Unlocking new value: adding the sixth factor in our marketplace criteria
EntrepreneurshipWe are often asked what we look for when evaluating marketplaces. Typically, we list out five main factors:
- High fragmentation: a lot of suppliers and buyers
- A “playing the field” relationship between buyer and seller, as opposed to monogamy where the seller doesn’t have any need to visit the marketplace after the first time
- High frequency: buyers need to use the service often
- Total Available Market (TAM)
- Transactional: if the marketplace can be part of the payment flow
We discuss all five in the first chapter of our Guide to Marketplaces, and many are based on Bill Gurley’s great post: “All Markets Are Not Created Equal: 10 Factors To Consider When Evaluating Digital Marketplaces.”
Recently, we have been thinking a lot about the new value that is created from marketplaces. And so, we’re adding a sixth factor to our list of criteria: the ability to expand the overall market and create value. We recognize that Bill addresses this point as well but we’d like to add more colour in this blog post.
Good marketplaces connect supply and demand in a more efficient manner, but great marketplaces create new transactions, and add new value to the entire market.
The value of marketplaces
The Internet created a more connected world and this had an enormous impact on the way goods and services are bought and sold. In the past, search costs for both supply and demand were high because we were limited by our geographical reach and only saw local offline ads for our region. Now, today’s online and mobile marketplaces are able to connect people with products and services from all around the world with a push of a button.
As geographical barriers come down and the cost of search and accessibility nears zero, more sellers are encouraged to join marketplaces since they see a clear, reachable demand for their supply. In this way, marketplaces aren’t just improving the efficiency of connections, they are also increasing the number of participants in the overall marketplace.
To break it down: more liquidity = more transactions = new value for the entire market.
Take Boris’ AbeBooks as an example. Before the Internet, the only way for a booklover to find a rare book was to stumble across it at a local bookstore. But with an online marketplace, local bookstores could go online – and then suddenly, individual book owners could also start putting their rare books online. This unlocked entirely new supply around the world. Without the online marketplace, these individuals never would have sold their books because there was no distribution channel.

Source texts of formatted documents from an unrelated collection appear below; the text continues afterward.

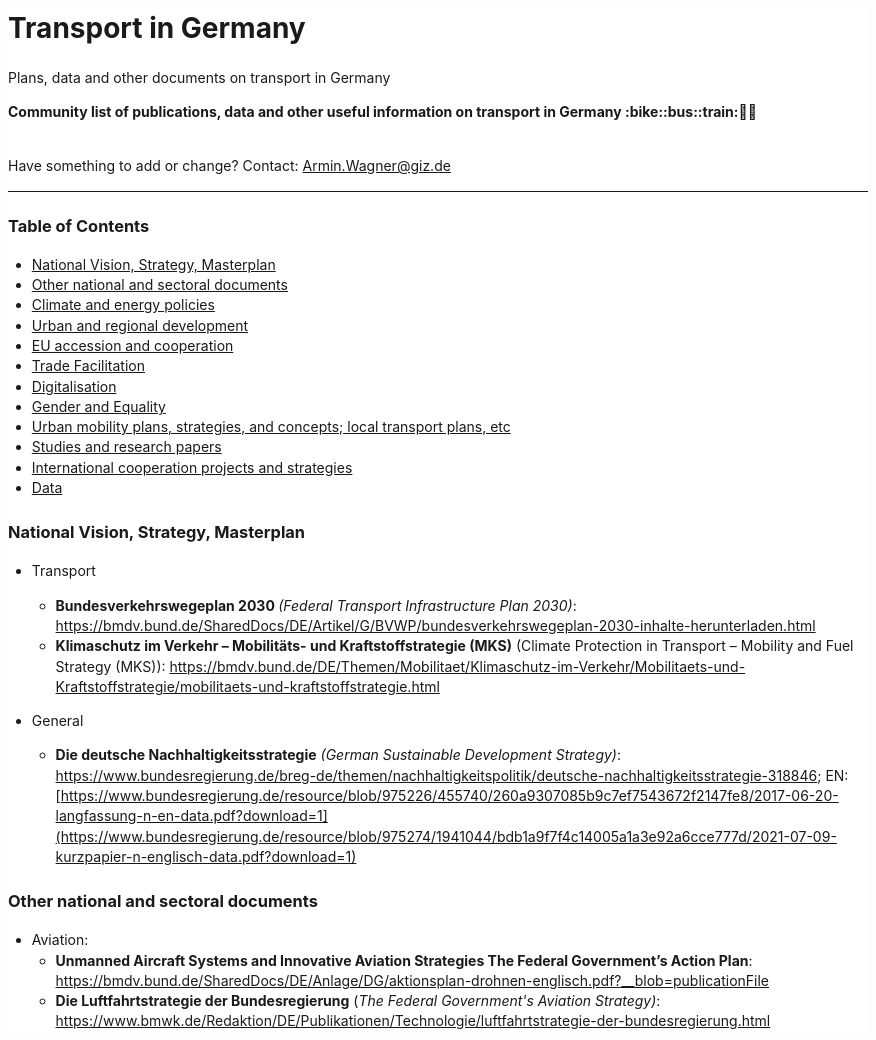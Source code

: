 # Transport in Germany
Plans, data and other documents on transport in Germany

<b> 
Community list of publications, data and other useful information on transport in Germany  :bike::bus::train:🌳🚊
</b><br><br>

Have something to add or change? Contact: Armin.Wagner@giz.de

------------------------------

### Table of Contents

- [National Vision, Strategy, Masterplan](#National-Vision-Strategy-Masterplan)
- [Other national and sectoral documents](#other-national-sectoral-documents) 
- [Climate and energy policies](#climate-energy-policies)
- [Urban and regional development](#urban)
- [EU accession and cooperation](#eu-accession)
- [Trade Facilitation](#trade-facilitation)  
- [Digitalisation](#digitalisation)
- [Gender and Equality](#gender)
- [Urban mobility plans, strategies, and concepts; local transport plans, etc](#local-transport-plans) 
- [Studies and research papers](#studies-research) 
- [International cooperation projects and strategies](#International-cooperation) 
- [Data](#data) 

  
### National Vision, Strategy, Masterplan <a name="national-vision-strategy-masterplan"></a> 

- Transport
	- <b> Bundesverkehrswegeplan 2030 </b> *(Federal Transport Infrastructure Plan 2030)*: https://bmdv.bund.de/SharedDocs/DE/Artikel/G/BVWP/bundesverkehrswegeplan-2030-inhalte-herunterladen.html
	- <b>Klimaschutz im Verkehr – Mobilitäts- und Kraftstoffstrategie (MKS)</b> (Climate Protection in Transport – Mobility and Fuel Strategy (MKS)): https://bmdv.bund.de/DE/Themen/Mobilitaet/Klimaschutz-im-Verkehr/Mobilitaets-und-Kraftstoffstrategie/mobilitaets-und-kraftstoffstrategie.html

- General
	- <b>Die deutsche Nachhaltigkeitsstrategie</b> *(German Sustainable Development Strategy)*: https://www.bundesregierung.de/breg-de/themen/nachhaltigkeitspolitik/deutsche-nachhaltigkeitsstrategie-318846; EN: [https://www.bundesregierung.de/resource/blob/975226/455740/260a9307085b9c7ef7543672f2147fe8/2017-06-20-langfassung-n-en-data.pdf?download=1](https://www.bundesregierung.de/resource/blob/975274/1941044/bdb1a9f7f4c14005a1a3e92a6cce777d/2021-07-09-kurzpapier-n-englisch-data.pdf?download=1)

### Other national and sectoral documents <a name="other-national-sectoral-documents"></a> 

- Aviation:
	- <b> Unmanned Aircraft Systems and Innovative Aviation Strategies The Federal Government’s Action Plan</b>: https://bmdv.bund.de/SharedDocs/DE/Anlage/DG/aktionsplan-drohnen-englisch.pdf?__blob=publicationFile
  	- <b>Die Luftfahrtstrategie der Bundesregierung</b> (*The Federal Government's Aviation Strategy)*: https://www.bmwk.de/Redaktion/DE/Publikationen/Technologie/luftfahrtstrategie-der-bundesregierung.html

Likewise, the sharing economy is a great example of creating value as these markets are effectively new altogether. For instance, people who never thought they’d be landlords or hotel proprietors are now hosts on Airbnb; people who never thought they’d transport people for money are now drivers on Uber. These platforms empower whole new groups of people to become sellers. More sellers = more participation on the platform = more liquidity = more transactions = more overall value.
But wait… don’t all marketplaces create new value?
Virtually all marketplaces create efficiency: they make it easier for buyers and sellers to find each other and complete a transaction. But, not all marketplaces create value equally. For example, marketplaces may connect schools with substitute teachers, visiting doctors with hospitals, commercial landlords with retailers interested in setting up pop-up shops. These all certainly increase efficiency, but they might not necessarily expand the market. The likely reason is because there’s finite supply and finite demand. In other words, a new marketplace won’t create a new crop of teacher or doctors, or school and hospitals. And in the absence of a new online marketplace, both sides would probably find each other eventually, albeit in an inefficient way (such as Craigslist).
When a marketplace doesn’t naturally create new supply and demand, it’s not likely that there will be more transactions in the overall market. In short, the marketplace’s ability to expand the total available market is limited. This means that the marketplace’s growth potential is limited as well.
As you’re building your marketplace or evaluating potential, think about efficiency and value. You want to create efficiency and bring search and distribution costs down and you also want to tap into new groups of participants, grow the overall number of transactions and increase value. The best marketplaces can do both!